No mercado sul-africano, o pé de galinha é ingrediente central de pratos populares, como o walkie-talkie, que junta pé e cabeça de frango em ensopados bem temperados.

Mariana Bahia, da Câmara de Comércio Brasil – África do Sul, ressalta que, diferente da China, onde o pé é apreciado na textura crocante, na África do Sul ele é bem cozidinho e ensopado, lembra o ensopado mineiro.

Os pratos sul-africanos usam especiarias como curry, páprica, cúrcuma e gengibre, e o pé é muitas vezes servido com o “pap”, uma polenta de milho que acompanha carnes e miúdos.

Impactos no mercado interno e na indústria pet

No atacado brasileiro, o preço médio do pé de galinha chegou a R$ 5,75 em 2026, valor que é 41,3% mais alto que a média registrada em 2020, segundo levantamento do analista Fernando Iglesias, do Safras & Mercado.

Ricardo Santin destaca que a valorização não decorre só das exportações, “O pé de galinha que não é exportado, é destinado principalmente à indústria pet”, usada para produzir farinhas para ração.

O resultado é uma cadeia em transformação, que converte um produto historicamente desprezado em item valorizado, com efeitos sobre preços no varejo e na disponibilidade em açougues e mercados locais.

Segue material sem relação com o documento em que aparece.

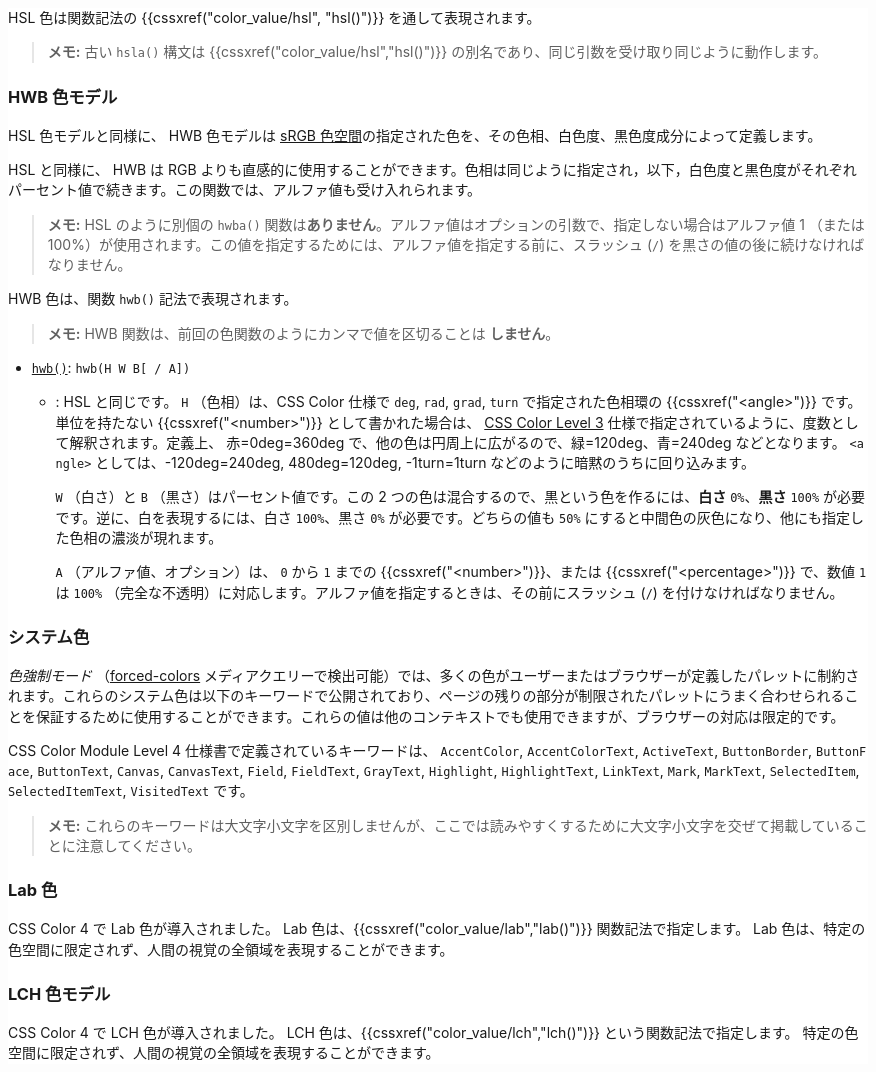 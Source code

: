 HSL 色は関数記法の {{cssxref("color_value/hsl", "hsl()")}} を通して表現されます。

> **メモ:** 古い `hsla()` 構文は {{cssxref("color_value/hsl","hsl()")}} の別名であり、同じ引数を受け取り同じように動作します。

### HWB 色モデル

HSL 色モデルと同様に、 HWB 色モデルは [sRGB 色空間](https://ja.wikipedia.org/wiki/%E8%89%B2%E7%A9%BA%E9%96%93#RGB)の指定された色を、その色相、白色度、黒色度成分によって定義します。

HSL と同様に、 HWB は RGB よりも直感的に使用することができます。色相は同じように指定され，以下，白色度と黒色度がそれぞれパーセント値で続きます。この関数では、アルファ値も受け入れられます。

> **メモ:** HSL のように別個の `hwba()` 関数は**ありません**。アルファ値はオプションの引数で、指定しない場合はアルファ値 1 （または 100%）が使用されます。この値を指定するためには、アルファ値を指定する前に、スラッシュ (`/`) を黒さの値の後に続けなければなりません。

HWB 色は、関数 `hwb()` 記法で表現されます。

> **メモ:** HWB 関数は、前回の色関数のようにカンマで値を区切ることは **しません**。

- [`hwb()`](/ja/docs/Web/CSS/color_value/hwb): `hwb(H W B[ / A])`

  - : HSL と同じです。 `H` （色相）は、CSS Color 仕様で `deg`, `rad`, `grad`, `turn` で指定された色相環の {{cssxref("&lt;angle&gt;")}} です。単位を持たない {{cssxref("&lt;number&gt;")}} として書かれた場合は、 [CSS Color Level 3](https://drafts.csswg.org/css-color-3/#hsl-color) 仕様で指定されているように、度数として解釈されます。定義上、 赤=0deg=360deg で、他の色は円周上に広がるので、緑=120deg、青=240deg などとなります。 `<angle>` としては、-120deg=240deg, 480deg=120deg, -1turn=1turn などのように暗黙のうちに回り込みます。

    `W` （白さ）と `B` （黒さ）はパーセント値です。この 2 つの色は混合するので、黒という色を作るには、**白さ** `0%`、**黒さ** `100%` が必要です。逆に、白を表現するには、白さ `100%`、黒さ `0%` が必要です。どちらの値も `50%` にすると中間色の灰色になり、他にも指定した色相の濃淡が現れます。

    `A` （アルファ値、オプション）は、 `0` から `1` までの {{cssxref("&lt;number&gt;")}}、または {{cssxref("&lt;percentage&gt;")}} で、数値 `1` は `100%` （完全な不透明）に対応します。アルファ値を指定するときは、その前にスラッシュ (`/`) を付けなければなりません。

### システム色

_色強制モード_ （[forced-colors](/ja/docs/Web/CSS/@media/forced-colors) メディアクエリーで検出可能）では、多くの色がユーザーまたはブラウザーが定義したパレットに制約されます。これらのシステム色は以下のキーワードで公開されており、ページの残りの部分が制限されたパレットにうまく合わせられることを保証するために使用することができます。これらの値は他のコンテキストでも使用できますが、ブラウザーの対応は限定的です。

CSS Color Module Level 4 仕様書で定義されているキーワードは、 `AccentColor`, `AccentColorText`, `ActiveText`, `ButtonBorder`, `ButtonFace`, `ButtonText`, `Canvas`, `CanvasText`, `Field`, `FieldText`, `GrayText`, `Highlight`, `HighlightText`, `LinkText`, `Mark`, `MarkText`, `SelectedItem`, `SelectedItemText`, `VisitedText` です。

> **メモ:** これらのキーワードは大文字小文字を区別しませんが、ここでは読みやすくするために大文字小文字を交ぜて掲載していることに注意してください。

### Lab 色

CSS Color 4 で Lab 色が導入されました。
Lab 色は、{{cssxref("color_value/lab","lab()")}} 関数記法で指定します。
Lab 色は、特定の色空間に限定されず、人間の視覚の全領域を表現することができます。

### LCH 色モデル

CSS Color 4 で LCH 色が導入されました。
LCH 色は、{{cssxref("color_value/lch","lch()")}} という関数記法で指定します。
特定の色空間に限定されず、人間の視覚の全領域を表現することができます。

Na memória de quem viveu a mudança, a transformação é clara, como lembra Jiang Pu, “Eu acho engraçado que quando os meus pais vieram para o Brasil, em 1998, o pé de galinha era dado de graça no açougue. Tinha muita sobra, minha mãe pegava um monte”, e hoje o mesmo ingrediente já é motivo de comércio internacional e inovação culinária.